INFORMATION START

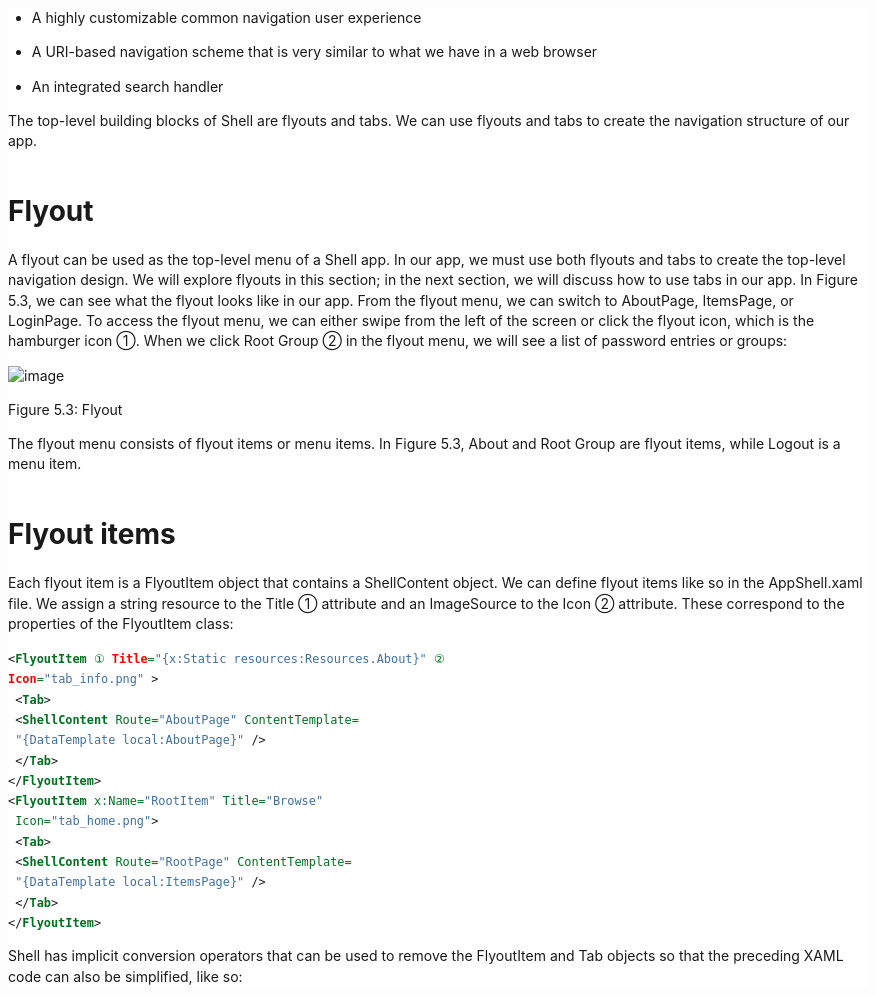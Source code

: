   * A highly customizable common navigation user experience

  * A URI-based navigation scheme that is very similar to what we have in a web browser
  
  * An integrated search handler

  The top-level building blocks of Shell are flyouts and tabs. We can use flyouts and tabs to create the
navigation structure of our app.

# Flyout

A flyout can be used as the top-level menu of a Shell app. In our app, we must use both flyouts
and tabs to create the top-level navigation design. We will explore flyouts in this section; in the next
section, we will discuss how to use tabs in our app.
In Figure 5.3, we can see what the flyout looks like in our app. From the flyout menu, we can switch
to AboutPage, ItemsPage, or LoginPage. To access the flyout menu, we can either swipe from
the left of the screen or click the flyout icon, which is the hamburger icon ①. When we click Root
Group ② in the flyout menu, we will see a list of password entries or groups:

![image](https://user-images.githubusercontent.com/26972859/231791165-17ad57b0-a654-4dcc-b9a1-2e3bf0c1bf73.png)

Figure 5.3: Flyout

The flyout menu consists of flyout items or menu items. In Figure 5.3, About and Root Group are
flyout items, while Logout is a menu item.

# Flyout items
  
Each flyout item is a FlyoutItem object that contains a ShellContent object. We can define
flyout items like so in the AppShell.xaml file. We assign a string resource to the Title ①
attribute and an ImageSource to the Icon ② attribute. These correspond to the properties of the
FlyoutItem class:

```xml
<FlyoutItem ① Title="{x:Static resources:Resources.About}" ②
Icon="tab_info.png" >
 <Tab>
 <ShellContent Route="AboutPage" ContentTemplate=
 "{DataTemplate local:AboutPage}" />
 </Tab>
</FlyoutItem>
<FlyoutItem x:Name="RootItem" Title="Browse"
 Icon="tab_home.png">
 <Tab>
 <ShellContent Route="RootPage" ContentTemplate=
 "{DataTemplate local:ItemsPage}" />
 </Tab>
</FlyoutItem>  
```
Shell has implicit conversion operators that can be used to remove the FlyoutItem and Tab
objects so that the preceding XAML code can also be simplified, like so:

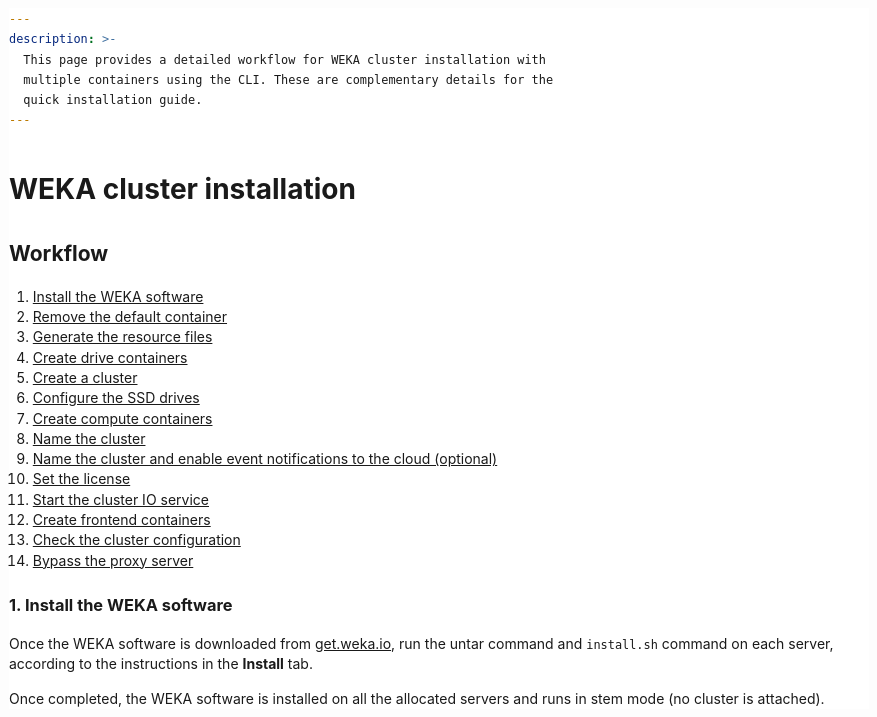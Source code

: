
 ```yaml
---
description: >-
  This page provides a detailed workflow for WEKA cluster installation with
  multiple containers using the CLI. These are complementary details for the
  quick installation guide.
---
```


# WEKA cluster installation

## Workflow

1. [Install the WEKA software](weka-system-installation-with-multiple-containers-using-the-cli.md#1.-install-the-weka-software)
2. [Remove the default container](weka-system-installation-with-multiple-containers-using-the-cli.md#2.-remove-the-default-container)
3. [Generate the resource files](weka-system-installation-with-multiple-containers-using-the-cli.md#3.-generate-the-resource-files)
4. [Create drive containers](weka-system-installation-with-multiple-containers-using-the-cli.md#4.-create-drive-containers)
5. [Create a cluster](weka-system-installation-with-multiple-containers-using-the-cli.md#5.-create-a-cluster)
6. [Configure the SSD drives](weka-system-installation-with-multiple-containers-using-the-cli.md#6.-configure-the-ssd-drives)
7. [Create compute containers](weka-system-installation-with-multiple-containers-using-the-cli.md#7.-create-compute-containers)
8. [Name the cluster](weka-system-installation-with-multiple-containers-using-the-cli.md#8.-name-the-cluster)
9. [Name the cluster and enable event notifications to the cloud (optional)](weka-system-installation-with-multiple-containers-using-the-cli.md#9.-name-the-cluster-and-enable-event-notifications-to-the-cloud-optional)
10. [Set the license](weka-system-installation-with-multiple-containers-using-the-cli.md#10.-set-the-license)
11. [Start the cluster IO service](weka-system-installation-with-multiple-containers-using-the-cli.md#11.-start-the-cluster-io-service)
12. [Create frontend containers](weka-system-installation-with-multiple-containers-using-the-cli.md#12.-create-frontend-containers)
13. [Check the cluster configuration](weka-system-installation-with-multiple-containers-using-the-cli.md#13.-check-the-cluster-configuration)
14. [Bypass the proxy server](weka-system-installation-with-multiple-containers-using-the-cli.md#14.-bypass-the-proxy-server)

### 1. Install the WEKA software <a href="#1.-install-the-weka-software" id="1.-install-the-weka-software"></a>

Once the WEKA software is downloaded from [get.weka.io](https://get.weka.io), run the untar command and `install.sh` command on each server, according to the instructions in the **Install** tab.

Once completed, the WEKA software is installed on all the allocated servers and runs in stem mode (no cluster is attached).
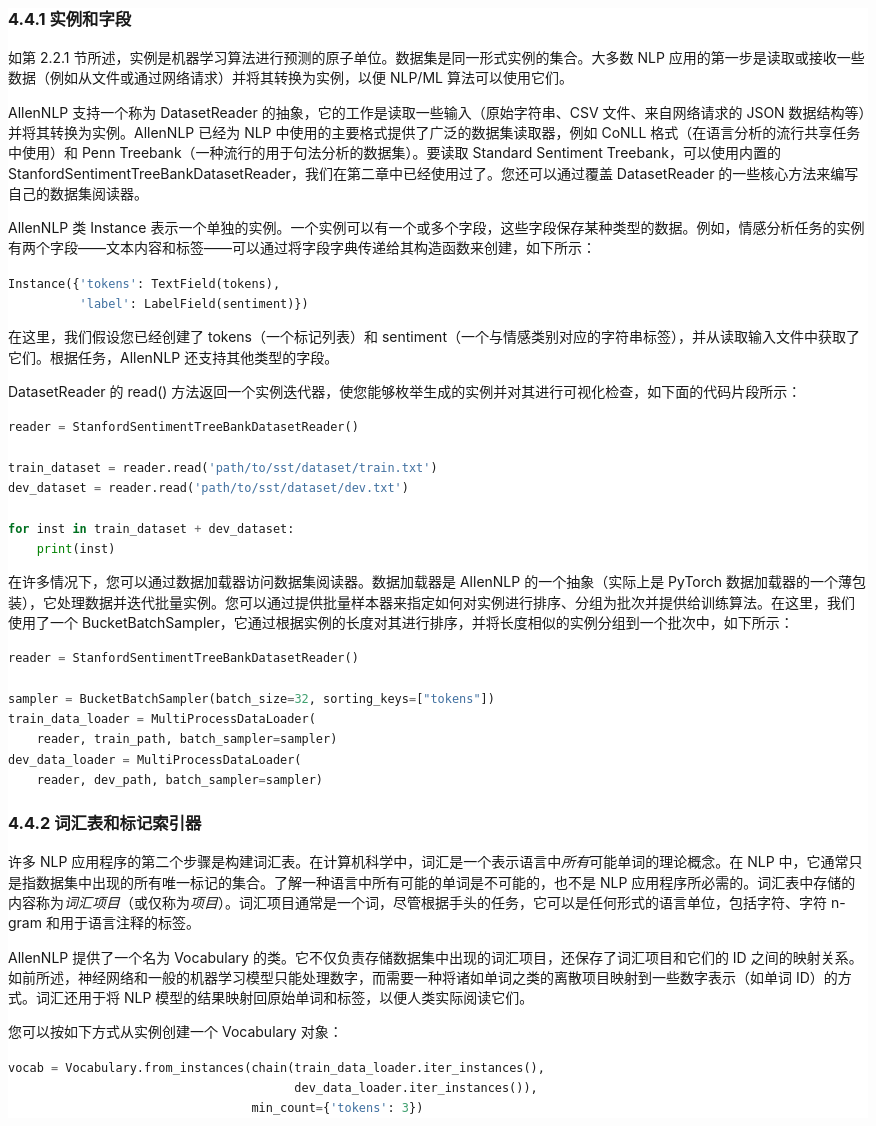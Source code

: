 ### 4.4.1 实例和字段

如第 2.2.1 节所述，实例是机器学习算法进行预测的原子单位。数据集是同一形式实例的集合。大多数 NLP 应用的第一步是读取或接收一些数据（例如从文件或通过网络请求）并将其转换为实例，以便 NLP/ML 算法可以使用它们。

AllenNLP 支持一个称为 DatasetReader 的抽象，它的工作是读取一些输入（原始字符串、CSV 文件、来自网络请求的 JSON 数据结构等）并将其转换为实例。AllenNLP 已经为 NLP 中使用的主要格式提供了广泛的数据集读取器，例如 CoNLL 格式（在语言分析的流行共享任务中使用）和 Penn Treebank（一种流行的用于句法分析的数据集）。要读取 Standard Sentiment Treebank，可以使用内置的 StanfordSentimentTreeBankDatasetReader，我们在第二章中已经使用过了。您还可以通过覆盖 DatasetReader 的一些核心方法来编写自己的数据集阅读器。

AllenNLP 类 Instance 表示一个单独的实例。一个实例可以有一个或多个字段，这些字段保存某种类型的数据。例如，情感分析任务的实例有两个字段——文本内容和标签——可以通过将字段字典传递给其构造函数来创建，如下所示：

```py
Instance({'tokens': TextField(tokens),
          'label': LabelField(sentiment)})
```

在这里，我们假设您已经创建了 tokens（一个标记列表）和 sentiment（一个与情感类别对应的字符串标签），并从读取输入文件中获取了它们。根据任务，AllenNLP 还支持其他类型的字段。

DatasetReader 的 read() 方法返回一个实例迭代器，使您能够枚举生成的实例并对其进行可视化检查，如下面的代码片段所示：

```py
reader = StanfordSentimentTreeBankDatasetReader()

train_dataset = reader.read('path/to/sst/dataset/train.txt')
dev_dataset = reader.read('path/to/sst/dataset/dev.txt')

for inst in train_dataset + dev_dataset:
    print(inst)
```

在许多情况下，您可以通过数据加载器访问数据集阅读器。数据加载器是 AllenNLP 的一个抽象（实际上是 PyTorch 数据加载器的一个薄包装），它处理数据并迭代批量实例。您可以通过提供批量样本器来指定如何对实例进行排序、分组为批次并提供给训练算法。在这里，我们使用了一个 BucketBatchSampler，它通过根据实例的长度对其进行排序，并将长度相似的实例分组到一个批次中，如下所示：

```py
reader = StanfordSentimentTreeBankDatasetReader()

sampler = BucketBatchSampler(batch_size=32, sorting_keys=["tokens"])
train_data_loader = MultiProcessDataLoader(
    reader, train_path, batch_sampler=sampler)
dev_data_loader = MultiProcessDataLoader(
    reader, dev_path, batch_sampler=sampler)
```

### 4.4.2 词汇表和标记索引器

许多 NLP 应用程序的第二个步骤是构建词汇表。在计算机科学中，词汇是一个表示语言中*所有*可能单词的理论概念。在 NLP 中，它通常只是指数据集中出现的所有唯一标记的集合。了解一种语言中所有可能的单词是不可能的，也不是 NLP 应用程序所必需的。词汇表中存储的内容称为*词汇项目*（或仅称为*项目*）。词汇项目通常是一个词，尽管根据手头的任务，它可以是任何形式的语言单位，包括字符、字符 n-gram 和用于语言注释的标签。

AllenNLP 提供了一个名为 Vocabulary 的类。它不仅负责存储数据集中出现的词汇项目，还保存了词汇项目和它们的 ID 之间的映射关系。如前所述，神经网络和一般的机器学习模型只能处理数字，而需要一种将诸如单词之类的离散项目映射到一些数字表示（如单词 ID）的方式。词汇还用于将 NLP 模型的结果映射回原始单词和标签，以便人类实际阅读它们。

您可以按如下方式从实例创建一个 Vocabulary 对象：

```py
vocab = Vocabulary.from_instances(chain(train_data_loader.iter_instances(), 
                                        dev_data_loader.iter_instances()),
                                  min_count={'tokens': 3})
```
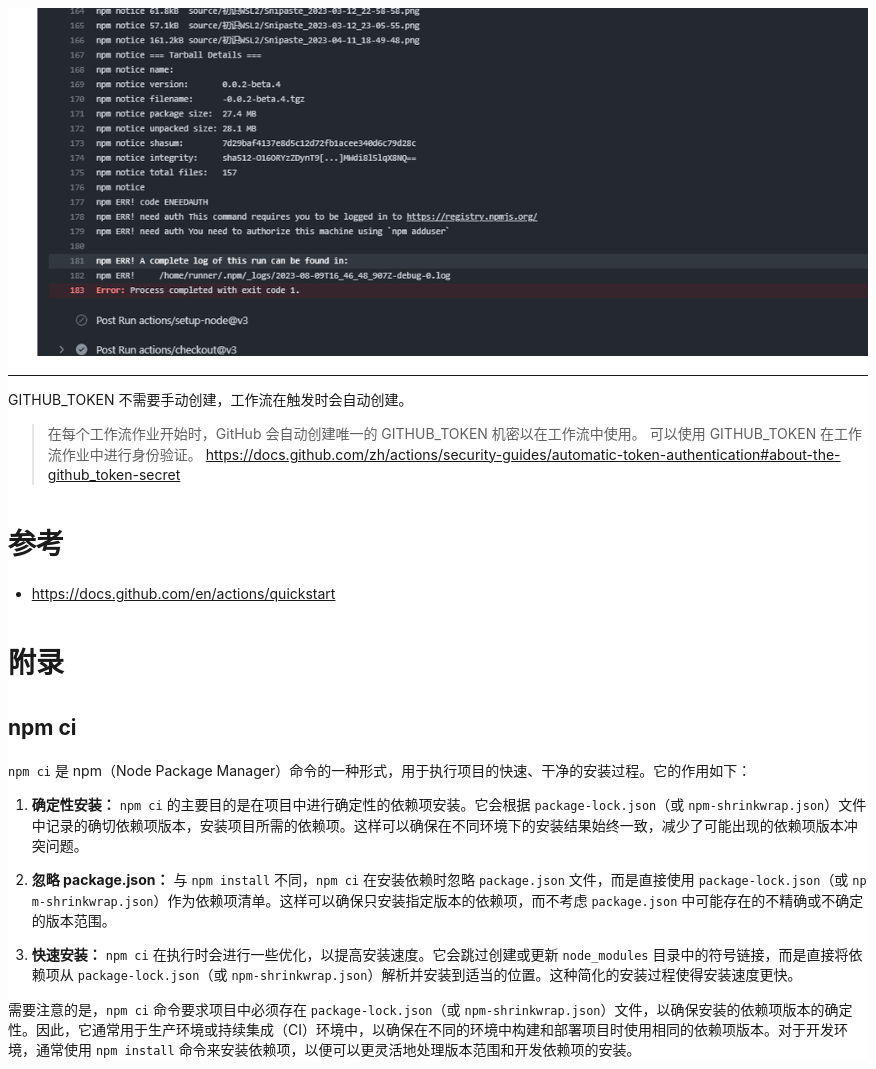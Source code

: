 ![Alt text](image-4.png)

---

GITHUB_TOKEN 不需要手动创建，工作流在触发时会自动创建。

> 在每个工作流作业开始时，GitHub 会自动创建唯一的 GITHUB_TOKEN 机密以在工作流中使用。 可以使用 GITHUB_TOKEN 在工作流作业中进行身份验证。
> https://docs.github.com/zh/actions/security-guides/automatic-token-authentication#about-the-github_token-secret

# 参考

- https://docs.github.com/en/actions/quickstart

# 附录

## npm ci

`npm ci` 是 npm（Node Package Manager）命令的一种形式，用于执行项目的快速、干净的安装过程。它的作用如下：

1. **确定性安装：** `npm ci` 的主要目的是在项目中进行确定性的依赖项安装。它会根据 `package-lock.json`（或 `npm-shrinkwrap.json`）文件中记录的确切依赖项版本，安装项目所需的依赖项。这样可以确保在不同环境下的安装结果始终一致，减少了可能出现的依赖项版本冲突问题。

2. **忽略 package.json：** 与 `npm install` 不同，`npm ci` 在安装依赖时忽略 `package.json` 文件，而是直接使用 `package-lock.json`（或 `npm-shrinkwrap.json`）作为依赖项清单。这样可以确保只安装指定版本的依赖项，而不考虑 `package.json` 中可能存在的不精确或不确定的版本范围。

3. **快速安装：** `npm ci` 在执行时会进行一些优化，以提高安装速度。它会跳过创建或更新 `node_modules` 目录中的符号链接，而是直接将依赖项从 `package-lock.json`（或 `npm-shrinkwrap.json`）解析并安装到适当的位置。这种简化的安装过程使得安装速度更快。

需要注意的是，`npm ci` 命令要求项目中必须存在 `package-lock.json`（或 `npm-shrinkwrap.json`）文件，以确保安装的依赖项版本的确定性。因此，它通常用于生产环境或持续集成（CI）环境中，以确保在不同的环境中构建和部署项目时使用相同的依赖项版本。对于开发环境，通常使用 `npm install` 命令来安装依赖项，以便可以更灵活地处理版本范围和开发依赖项的安装。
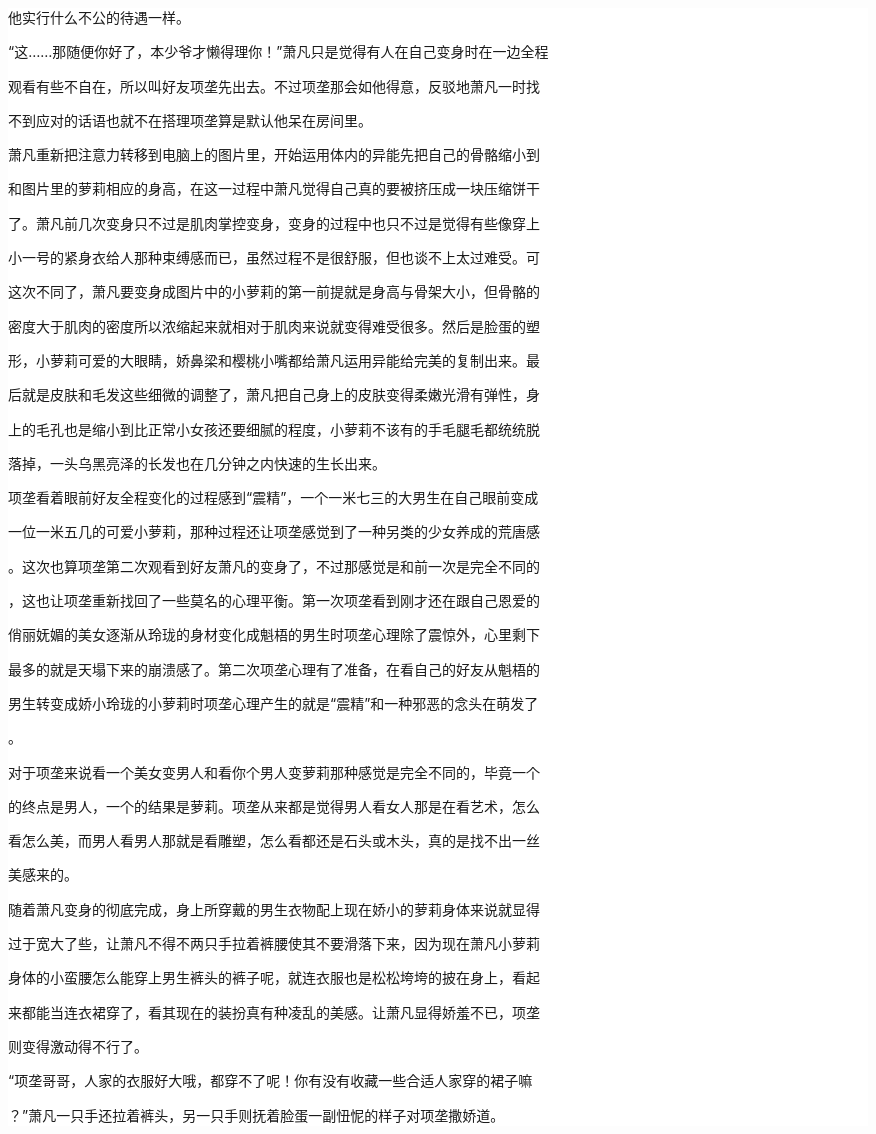 他实行什么不公的待遇一样。

“这……那随便你好了，本少爷才懒得理你！”萧凡只是觉得有人在自己变身时在一边全程

观看有些不自在，所以叫好友项垄先出去。不过项垄那会如他得意，反驳地萧凡一时找

不到应对的话语也就不在搭理项垄算是默认他呆在房间里。

萧凡重新把注意力转移到电脑上的图片里，开始运用体内的异能先把自己的骨骼缩小到

和图片里的萝莉相应的身高，在这一过程中萧凡觉得自己真的要被挤压成一块压缩饼干

了。萧凡前几次变身只不过是肌肉掌控变身，变身的过程中也只不过是觉得有些像穿上

小一号的紧身衣给人那种束缚感而已，虽然过程不是很舒服，但也谈不上太过难受。可

这次不同了，萧凡要变身成图片中的小萝莉的第一前提就是身高与骨架大小，但骨骼的

密度大于肌肉的密度所以浓缩起来就相对于肌肉来说就变得难受很多。然后是脸蛋的塑

形，小萝莉可爱的大眼睛，娇鼻梁和樱桃小嘴都给萧凡运用异能给完美的复制出来。最

后就是皮肤和毛发这些细微的调整了，萧凡把自己身上的皮肤变得柔嫩光滑有弹性，身

上的毛孔也是缩小到比正常小女孩还要细腻的程度，小萝莉不该有的手毛腿毛都统统脱

落掉，一头乌黑亮泽的长发也在几分钟之内快速的生长出来。

项垄看着眼前好友全程变化的过程感到“震精”，一个一米七三的大男生在自己眼前变成

一位一米五几的可爱小萝莉，那种过程还让项垄感觉到了一种另类的少女养成的荒唐感

。这次也算项垄第二次观看到好友萧凡的变身了，不过那感觉是和前一次是完全不同的

，这也让项垄重新找回了一些莫名的心理平衡。第一次项垄看到刚才还在跟自己恩爱的

俏丽妩媚的美女逐渐从玲珑的身材变化成魁梧的男生时项垄心理除了震惊外，心里剩下

最多的就是天塌下来的崩溃感了。第二次项垄心理有了准备，在看自己的好友从魁梧的

男生转变成娇小玲珑的小萝莉时项垄心理产生的就是“震精”和一种邪恶的念头在萌发了

。

对于项垄来说看一个美女变男人和看你个男人变萝莉那种感觉是完全不同的，毕竟一个

的终点是男人，一个的结果是萝莉。项垄从来都是觉得男人看女人那是在看艺术，怎么

看怎么美，而男人看男人那就是看雕塑，怎么看都还是石头或木头，真的是找不出一丝

美感来的。

随着萧凡变身的彻底完成，身上所穿戴的男生衣物配上现在娇小的萝莉身体来说就显得

过于宽大了些，让萧凡不得不两只手拉着裤腰使其不要滑落下来，因为现在萧凡小萝莉

身体的小蛮腰怎么能穿上男生裤头的裤子呢，就连衣服也是松松垮垮的披在身上，看起

来都能当连衣裙穿了，看其现在的装扮真有种凌乱的美感。让萧凡显得娇羞不已，项垄

则变得激动得不行了。

“项垄哥哥，人家的衣服好大哦，都穿不了呢！你有没有收藏一些合适人家穿的裙子嘛

？”萧凡一只手还拉着裤头，另一只手则抚着脸蛋一副忸怩的样子对项垄撒娇道。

INFORMATION END

**EXERCISE AIM:** If a line of the data above contains "Route", copy it out.

**ANSWER SPACE:**
 <ShellContent Route="AboutPage" ContentTemplate=
 <ShellContent Route="RootPage" ContentTemplate=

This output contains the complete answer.